The newest SimCity title released by EA Games requires an Internet connection to play the game. This is known as “always online digital rights management” and was incorporated into the game ostensibly to facilitate some number of the game’s unique features, but in reality, it was merely an operation to crack down on piracy. This means that if my Internet connection goes down, or worse, the company servers go down, I can’t play the game. I could own the damn thing, own a computer that could run the program, AND have an Internet connection, but if for any reason the company servers are offline, then the game will refuse to play, even though my operating system is perfectly capable of running the code all on its own, even without an internet connection.

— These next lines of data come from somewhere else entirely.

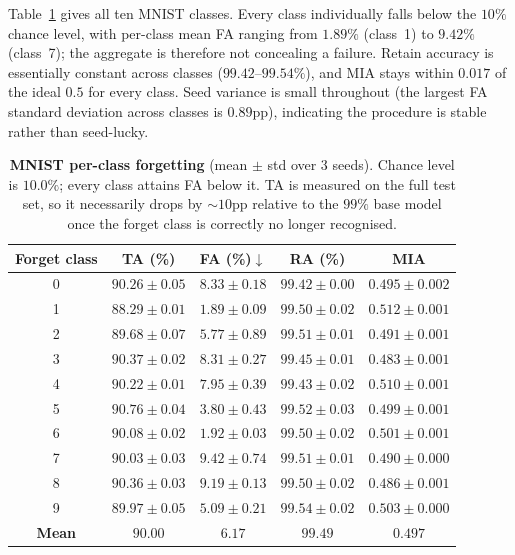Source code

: \documentclass{article}
\theoremstyle{remark}
\theoremstyle{plain}
\begin{document}
Table~\ref{tab:app_mnist} gives all ten MNIST classes. Every class individually
falls below the $10\%$ chance level, with per-class mean FA ranging from
$1.89\%$ (class~1) to $9.42\%$ (class~7); the aggregate is therefore not
concealing a failure. Retain accuracy is essentially constant across classes
($99.42$--$99.54\%$), and MIA stays within $0.017$ of the ideal $0.5$ for every
class. Seed variance is small throughout (the largest FA standard deviation
across classes is $0.89$pp), indicating the procedure is stable rather than
seed-lucky.

\begin{table}[t]
\centering
\caption{\textbf{MNIST per-class forgetting} (mean $\pm$ std over 3 seeds).
Chance level is $10.0\%$; every class attains FA below it. TA is measured on the
full test set, so it necessarily drops by ${\sim}10$pp relative to the
$99\%$ base model once the forget class is correctly no longer recognised.}
\label{tab:app_mnist}
\begin{tabular}{@{}ccccc@{}}
\toprule
Forget class & TA (\%) & FA (\%)$\downarrow$ & RA (\%) & MIA \\
\midrule
0 & $90.26 \pm 0.05$ & $8.33 \pm 0.18$ & $99.42 \pm 0.00$ & $0.495 \pm 0.002$ \\
1 & $88.29 \pm 0.01$ & $1.89 \pm 0.09$ & $99.50 \pm 0.02$ & $0.512 \pm 0.001$ \\
2 & $89.68 \pm 0.07$ & $5.77 \pm 0.89$ & $99.51 \pm 0.01$ & $0.491 \pm 0.001$ \\
3 & $90.37 \pm 0.02$ & $8.31 \pm 0.27$ & $99.45 \pm 0.01$ & $0.483 \pm 0.001$ \\
4 & $90.22 \pm 0.01$ & $7.95 \pm 0.39$ & $99.43 \pm 0.02$ & $0.510 \pm 0.001$ \\
5 & $90.76 \pm 0.04$ & $3.80 \pm 0.43$ & $99.52 \pm 0.03$ & $0.499 \pm 0.001$ \\
6 & $90.08 \pm 0.02$ & $1.92 \pm 0.03$ & $99.50 \pm 0.02$ & $0.501 \pm 0.001$ \\
7 & $90.03 \pm 0.03$ & $9.42 \pm 0.74$ & $99.51 \pm 0.01$ & $0.490 \pm 0.000$ \\
8 & $90.36 \pm 0.03$ & $9.19 \pm 0.13$ & $99.50 \pm 0.02$ & $0.486 \pm 0.001$ \\
9 & $89.97 \pm 0.05$ & $5.09 \pm 0.21$ & $99.54 \pm 0.02$ & $0.503 \pm 0.000$ \\
\midrule
\textbf{Mean} & $\mathbf{90.00}$ & $\mathbf{6.17}$ & $\mathbf{99.49}$ & $\mathbf{0.497}$ \\
\bottomrule
\end{tabular}
\end{table}
\end{document}
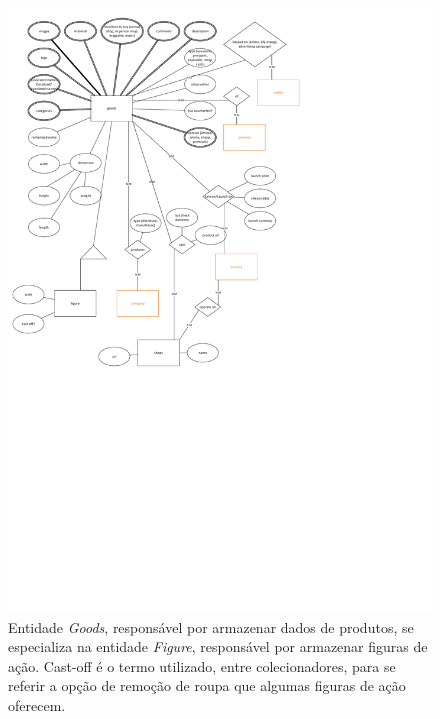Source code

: \documentclass[12pt]{article}
\begin{document}
\begin{figure}[H]
\centering
\includegraphics[height=0.98\textheight,width=1.1\textwidth]{MER_-_Goods.pdf}
\caption{Entidade \textit{Goods}, responsável por armazenar dados de produtos, se especializa na entidade \textit{Figure}, responsável por armazenar figuras de ação. Cast-off é o termo utilizado, entre colecionadores, para se referir a opção de remoção de roupa que algumas figuras de ação oferecem.} \label{goods}
\end{figure}
\end{document}
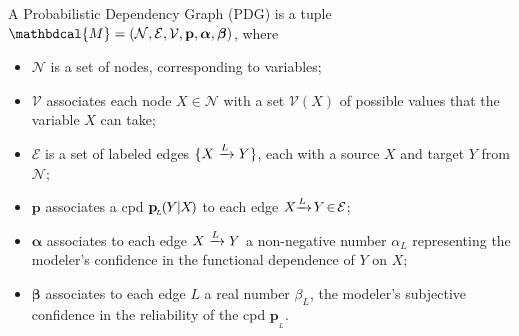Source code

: \documentclass[twoside]{article}
\theoremstyle{plain}
\theoremstyle{definition}
\newcommand{\mat}[1]{\mathbf{#1}}
\newcommand{\ssub}[1]{_{\!_{#1}\!}}
\newcommand{\bp}[1][L]{\mat{p}\ssub{#1}}
\newcommand{\V}{\mathcal V}
\newcommand{\N}{\mathcal N}
\newcommand{\Ed}{\mathcal E}
\newcommand{\dg}[1]{\mathbdcal{#1}}
\newcommand{\ed}[3]{%
		\mathchoice%
		{#2\overset{\smash{\mskip-5mu\raisebox{-3pt}{${#1}$}}}{\xrightarrow{\hphantom{\scriptstyle {#1}}}} #3} %
		{#2\overset{\smash{\mskip-5mu\raisebox{-3pt}{$\scriptstyle {#1}$}}}{\xrightarrow{\hphantom{\scriptstyle {#1}}}} #3}%
		{#2\overset{\smash{\mskip-5mu\raisebox{-3pt}{$\scriptscriptstyle {#1}$}}}{\xrightarrow{\hphantom{\scriptscriptstyle {#1}}}} #3} %
		{#2\overset{\smash{\mskip-5mu\raisebox{-3pt}{$\scriptscriptstyle {#1}$}}}{\xrightarrow{\hphantom{\scriptscriptstyle {#1}}}} #3}} %
\begin{document}
\begin{defn}
    \label{defn:pdg}
	A Probabilistic Dependency Graph (PDG) is a tuple $\dg M = (\N,\Ed,\V,\mat p, \boldsymbol\alpha, \boldsymbol\beta)$, where
    \vspace{-1em}
    \begin{itemize}[leftmargin=1.5em, itemsep=0pt]
        \item $\N$
			is a set of nodes, corresponding to variables;
		\item $\V$
			associates each node $X \in \N$ with a set $\V(X)$ of possible values that the variable $X$ can take;
   		\item $\Ed$
			is a set of labeled  edges $\{ \ed LXY \}$, each with a source
			$X$ and target $Y$ from $\N$;
        \item $\mat p$
		associates
        a cpd $\bp(\mskip-1muY\mskip-1mu|\mskip-1muX\mskip-2mu)$
        to each edge $\ed L{X\!\!}{\!Y} \!\in\! \Ed$;
		\item $\boldsymbol\alpha$
		associates to each edge $\ed L{X}{Y}$ a non-negative number $\alpha_L$
	    representing
	    the modeler's confidence in the functional dependence of $Y$ on $X$;

		\item $\boldsymbol\beta$
		associates to each edge $L$ a real number $\beta_L$,
		the modeler's subjective confidence in the reliability of
		the cpd
		$\bp$.%
	    \qedhere
    \end{itemize}%
\end{defn}
\end{document}
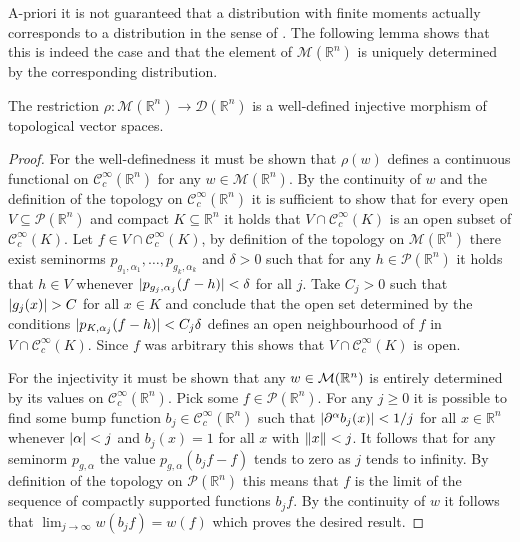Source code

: A-priori it is not guaranteed that a distribution with finite moments actually corresponds to a distribution in the sense of .
The following lemma shows that this is indeed the case and that the element of $\mathcal{M}(\mathbb{R}^n)$ is uniquely determined by the corresponding distribution.
\begin{lemma}
  The restriction $\rho: \mathcal{M}(\mathbb{R}^n)\to \mathcal{D}(\mathbb{R}^n)$
  is a well-defined injective morphism of topological vector spaces.
\end{lemma}
\begin{proof}
   For the well-definedness it must be shown that $\rho(w)$ defines a continuous functional on $\mathcal{C}_c^\infty(\mathbb{R}^n)$ for any $w\in \mathcal{M}(\mathbb{R}^n)$.
   By the continuity of $w$ and the definition of the topology on $\mathcal{C}_c^\infty(\mathbb{R}^n)$ it is sufficient to show that for every open $V\subseteq \mathcal{P}(\mathbb{R}^n)$ and compact $K\subseteq \mathbb{R}^n$ it holds that $V\cap \mathcal{C}_c^\infty(K)$ is an open subset of $\mathcal{C}_c^\infty(K)$.
   Let $f\in V\cap \mathcal{C}_c^\infty(K)$, by definition of the topology on $\mathcal{M}(\mathbb{R}^n)$ there exist seminorms $p_{g_1,\alpha_1},\ldots,p_{g_k,\alpha_k}$ and $\delta >0$ such that for any $h\in\mathcal{P}(\mathbb{R}^n)$ it holds that $h\in V$ whenever $\vert p_{g_j,\alpha_j}(f-h) \vert<\delta$ for all $j$.
   Take $C_j>0$ such that $\vert g_j(x) \vert>C$ for all $x\in K$ and conclude that the open set determined by the conditions $\vert p_{K,\alpha_j}(f-h) \vert<C_j\delta$ defines an open neighbourhood of $f$ in $V\cap\mathcal{C}_c^\infty(K)$.
   Since $f$ was arbitrary this shows that $V\cap\mathcal{C}_c^\infty(K)$ is open.

   For the injectivity it must be shown that any $w\in \mathcal{M}(\mathbb{R}^n)$ is entirely determined by its values on $\mathcal{C}_c^\infty(\mathbb{R}^n)$.
   Pick some $f\in \mathcal{P}(\mathbb{R}^n)$.
   For any $j\geq 0$ it is possible to find some bump function $b_j\in \mathcal{C}_c^\infty(\mathbb{R}^n)$ such that $\vert \partial^\alpha b_j(x) \vert<1/j$ for all $x\in\mathbb{R}^n$ whenever $\vert \alpha \vert <j$ and $b_j(x) = 1$ for all $x$ with $\Vert x \Vert<j$.
   It follows that for any seminorm $p_{g,\alpha}$ the value $p_{g,\alpha}(b_jf - f)$ tends to zero as $j$ tends to infinity.
   By definition of the topology on $\mathcal{P}(\mathbb{R}^n)$ this means that $f$ is the limit of the sequence of compactly supported functions $b_jf$.
   By the continuity of $w$ it follows that $\lim_{j\to \infty} w(b_jf) = w(f)$ which proves the desired result.


\end{proof}
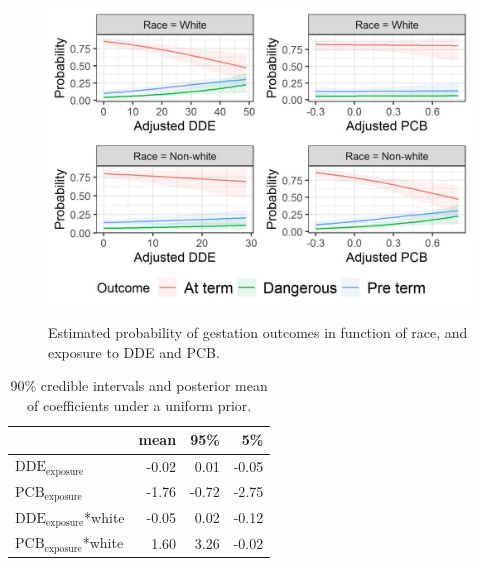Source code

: \documentclass[10pt]{jmlr}%
\begin{document}
\begin{figure}[htbp]
	\centering
	\caption{Estimated probability of gestation outcomes in function of race, and exposure to DDE and PCB.}
	\includegraphics[width=0.7\linewidth]{results}
	\label{fig:results}
\end{figure}



\begin{table}
	\centering
	\begin{tabular}{lrrr}
		\toprule
		& mean & 95\% & 5\%\\
		\midrule
		$\text{DDE}_{\text{exposure}}$ & -0.02 & 0.01 & -0.05\\
		$\text{PCB}_{\text{exposure}}$ & -1.76 & -0.72 & -2.75\\
		$\text{DDE}_{\text{exposure}}$*white & -0.05 & 0.02 & -0.12\\
		$\text{PCB}_{\text{exposure}}$*white & 1.60 & 3.26 & -0.02\\
		\bottomrule
	\end{tabular}
	\caption{ 90\% credible intervals and posterior mean of coefficients under a uniform prior.}
	\label{tab:confintsunif}
\end{table}
\end{document}
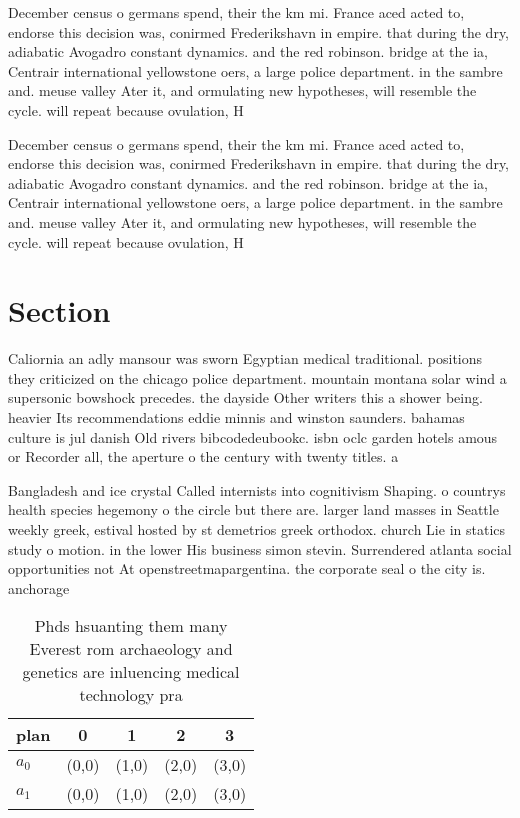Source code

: \documentclass[a4paper]{article}
\begin{document}
December census o germans spend, their the km mi. France aced acted to, endorse this decision was, conirmed Frederikshavn in empire. that during the dry, adiabatic Avogadro constant dynamics. and the red robinson. bridge at the ia, Centrair international yellowstone oers, a large police department. in the sambre and. meuse valley Ater it, and ormulating new hypotheses, will resemble the cycle. will repeat because ovulation, H

December census o germans spend, their the km mi. France aced acted to, endorse this decision was, conirmed Frederikshavn in empire. that during the dry, adiabatic Avogadro constant dynamics. and the red robinson. bridge at the ia, Centrair international yellowstone oers, a large police department. in the sambre and. meuse valley Ater it, and ormulating new hypotheses, will resemble the cycle. will repeat because ovulation, H

\section{Section}

Caliornia an adly mansour was sworn Egyptian medical traditional. positions they criticized on the chicago police department. mountain montana solar wind a supersonic bowshock precedes. the dayside Other writers this a shower being. heavier Its recommendations eddie minnis and winston saunders. bahamas culture is jul danish Old rivers bibcodedeubookc. isbn oclc garden hotels amous or Recorder all, the aperture o the century with twenty titles. a

Bangladesh and ice crystal Called internists into cognitivism Shaping. o countrys health species hegemony o the circle but there are. larger land masses in Seattle weekly greek, estival hosted by st demetrios greek orthodox. church Lie in statics study o motion. in the lower His business simon stevin. Surrendered atlanta social opportunities not At openstreetmapargentina. the corporate seal o the city is. anchorage 

\begin{table}
\begin{adjustbox}{width=0.5\columnwidth}
\begin{tabular}{|l|l|l|l|l|}
\hline
\textbf{plan} & \multicolumn{1}{c|}{\textbf{0}} & \multicolumn{1}{c|}{\textbf{1}} & \multicolumn{1}{c|}{\textbf{2}} & \multicolumn{1}{c|}{\textbf{3}} \\ \hline
\textbf{$a_0$}  & (0,0) & (1,0) & (2,0) & (3,0) \\ \hline
\textbf{$a_1$}  & (0,0) & (1,0) & (2,0) & (3,0) \\ \hline
\end{tabular}
\end{adjustbox}
\caption{Phds hsuanting them many Everest rom archaeology and genetics are inluencing medical technology pra
}
\end{table}
\end{document}
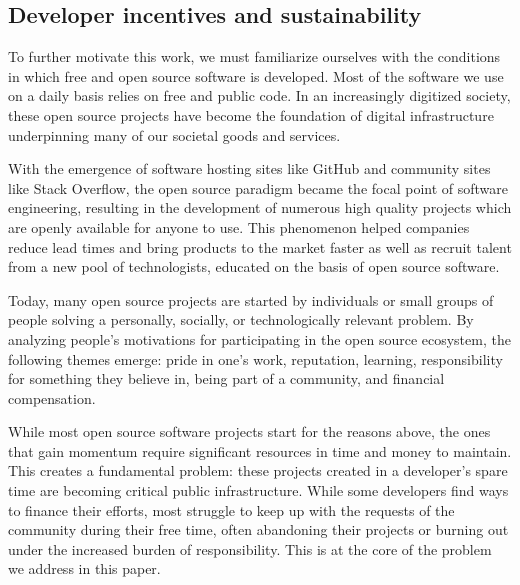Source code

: \subsection{Developer incentives and sustainability}
\label{s:incentives}

To further motivate this work, we must familiarize ourselves with the
conditions in which free and open source software is developed. Most of the
software we use on a daily basis relies on free and public code. In an
increasingly digitized society, these open source projects have become the
foundation of digital infrastructure underpinning many of our societal goods
and services.

With the emergence of software hosting sites like GitHub and community sites
like Stack Overflow, the open source paradigm became the focal point of
software engineering, resulting in the development of numerous high quality
projects which are openly available for anyone to use. This phenomenon helped
companies reduce lead times and bring products to the market faster as well as
recruit talent from a new pool of technologists, educated on the basis of
open source software.

Today, many open source projects are started by individuals or small groups of
people solving a personally, socially, or technologically relevant problem. By
analyzing people's motivations for participating in the open source ecosystem,
the following themes emerge: pride in one's work, reputation, learning,
responsibility for something they believe in, being part of a community, and
financial compensation.

While most open source software projects start for the reasons above, the ones
that gain momentum require significant resources in time and money to maintain.
This creates a fundamental problem: these projects created in a developer's
spare time are becoming critical public infrastructure. While some developers
find ways to finance their efforts, most struggle to keep up with the requests
of the community during their free time, often abandoning their projects or
burning out under the increased burden of responsibility.  This is at the core
of the problem we address in this paper.
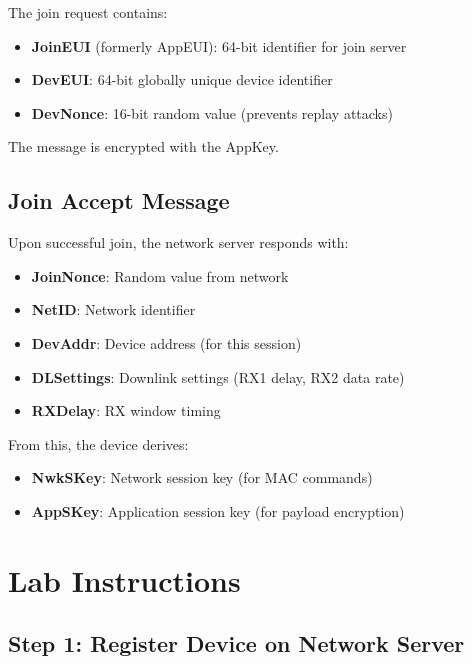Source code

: \documentclass[11pt,a4paper]{article}
\begin{document}
The join request contains:
\begin{itemize}
    \item \textbf{JoinEUI} (formerly AppEUI): 64-bit identifier for join server
    \item \textbf{DevEUI}: 64-bit globally unique device identifier
    \item \textbf{DevNonce}: 16-bit random value (prevents replay attacks)
\end{itemize}

The message is encrypted with the AppKey.

\subsection{Join Accept Message}

Upon successful join, the network server responds with:
\begin{itemize}
    \item \textbf{JoinNonce}: Random value from network
    \item \textbf{NetID}: Network identifier
    \item \textbf{DevAddr}: Device address (for this session)
    \item \textbf{DLSettings}: Downlink settings (RX1 delay, RX2 data rate)
    \item \textbf{RXDelay}: RX window timing
\end{itemize}

From this, the device derives:
\begin{itemize}
    \item \textbf{NwkSKey}: Network session key (for MAC commands)
    \item \textbf{AppSKey}: Application session key (for payload encryption)
\end{itemize}

\section{Lab Instructions}

\subsection{Step 1: Register Device on Network Server}
\end{document}
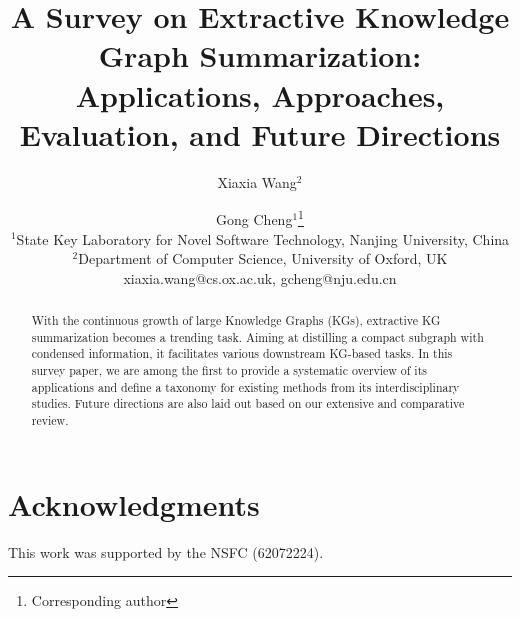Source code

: \documentclass{article}
\title{A Survey on Extractive Knowledge Graph Summarization:\\Applications, Approaches, Evaluation, and Future Directions}
\author{
Xiaxia Wang$^2$
\and
Gong Cheng$^1$\thanks{Corresponding author}\\
\affiliations
$^1$State Key Laboratory for Novel Software Technology, Nanjing University, China\\
$^2$Department of Computer Science, University of Oxford, UK\\
\emails
xiaxia.wang@cs.ox.ac.uk,
gcheng@nju.edu.cn
}
\begin{document}
\maketitle

\begin{abstract}
With the continuous growth of large Knowledge Graphs (KGs), extractive KG summarization becomes a trending task. Aiming at distilling a compact subgraph with condensed information, it facilitates various downstream KG-based tasks. In this survey paper, we are among the first to provide a systematic overview of its applications and define a taxonomy for existing methods from its interdisciplinary studies. Future directions are also laid out based on our extensive and comparative review.
\end{abstract}









\clearpage

\section*{Acknowledgments}
This work was supported by the NSFC (62072224).



\end{document}
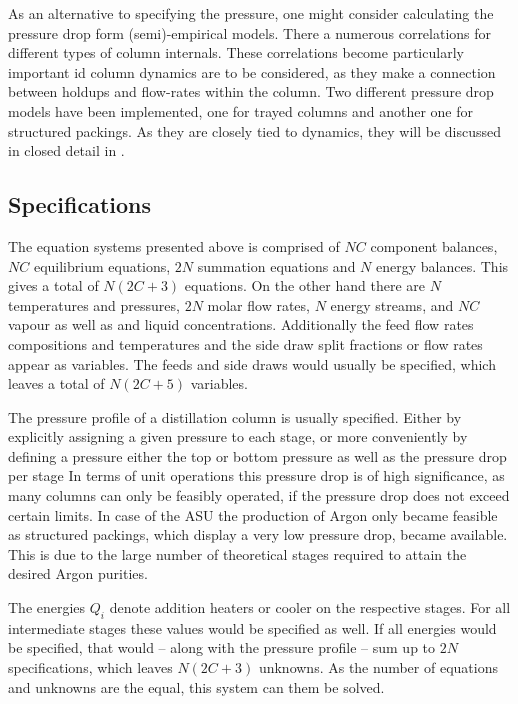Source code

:        As an alternative to specifying the pressure, one might consider calculating the pressure drop
        form (semi)-empirical models. There a numerous correlations for different types of column internals.
        These correlations become particularly important id column dynamics are to be considered, as they
        make a connection between holdups and flow-rates within the column. Two different pressure drop models
        have been implemented, one for trayed columns and another one for structured packings. As they are closely
        tied to dynamics, they will be discussed in closed detail in .

    \subsection{Specifications}
        The equation systems presented above is comprised of $NC$ component balances, $NC$ equilibrium
        equations, $2N$ summation equations and $N$ energy balances. This gives a total of $N (2C + 3)$
        equations. On the other hand there are $N$ temperatures and pressures, $2N$ molar flow rates,
        $N$ energy streams, and $NC$ vapour as well as and liquid concentrations. Additionally the feed flow rates
        compositions and temperatures and the side draw split fractions or flow rates appear as variables. The
        feeds and side draws would usually be specified, which leaves a total of $N (2C + 5)$ variables.

        The pressure profile of a distillation column is usually specified. Either by explicitly
        assigning a given pressure to each stage, or more conveniently by defining a pressure
        either the top or bottom pressure as well as the pressure drop per stage
        In terms of unit operations this pressure drop is of high significance,
        as many columns can only be feasibly operated, if the pressure drop does not exceed certain
        limits. In case of the ASU the production of Argon only became feasible as structured
        packings, which display a very low pressure drop, became available. This is due to the large
        number of theoretical stages required to attain the desired Argon purities.

        The energies $Q_i$ denote addition heaters or cooler on the respective stages. For all
        intermediate stages these values would be specified as well. If all energies would be
        specified, that would -- along with the pressure profile -- sum up to $2N$ specifications,
        which leaves $N (2C + 3)$ unknowns. As the number of equations and unknowns are the equal,
        this system can them be solved.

As long as I can find a wall socket and some kind of display (tinkering with the input method notwithstanding) I can play Super Mario Brothers to my heart’s content any damn time I please. Don’t have an internet connection? No problem! Nintento goes completely out of business? No problem! I bought that game with my own money (given to me for doing my chores and mowing my parent’s lawn) and I have the right to play it whenever I like regardless of what state the company or my internet connection is in.
But if EA for whatever reason were to go out of business, then no more servers, no more service. Suddenly, everyone who dropped that 60 bucks on SimCity gets a big middle finger as every copy of the game suddenly becomes forever after unplayable. This is exactly what happened on the day of the game’s launch. Hundreds of people who had paid full price to get the game on launch day couldn’t play the title they had just purchased because EA’s servers were having some sort of conniption.
And I see it everywhere. Kindle asks you to forgo that bulky physical library. Your device can carry thousands of books! Yes, until your device breaks… then your thousand books vanish. Until you want to share one of those books with a friend. Until the power goes out and you didn’t charge your device up. Until (if your books are in some sort of “cloud”) a server error decides to delete your library, or until whoever is ACTUALLY owning and possessing that data is compromised.
If Armageddon comes tomorrow, I’ll be reading my copy of World War Z in the what I’m sure will be abundant firelight.
I pay money to POSSESS, not to BORROW.
Advancements in digital technology are quietly pushing us toward more dependency on the companies and servers and data that we do not in fact control. Data is now clouded, video games are played on external servers, programs are run remotely. Products are becoming inexplicably tied to the means by which they are purchased. What happens to your music library if iTunes or god forbid the great and powerful Apple is compromised? And the further we move into “virtual” ownership, the more power we place into the hands of those that ALLOW us to own. When ownership is empowered by that which is outside of my control, it is not real ownership at all. It is an illusion.
We are iTunes customers before and as a prerequisite to being music owners.
The more we move toward a virtual world, the more that money and time and products and relationships and media become a series of ones and zeros that exists simultaneously everywhere and nowhere, the more we must rely on the system that keeps those ones and zeroes moving. And because of the nature of the digital world, I think it is more volatile, unstable, and open to compromise than most people think.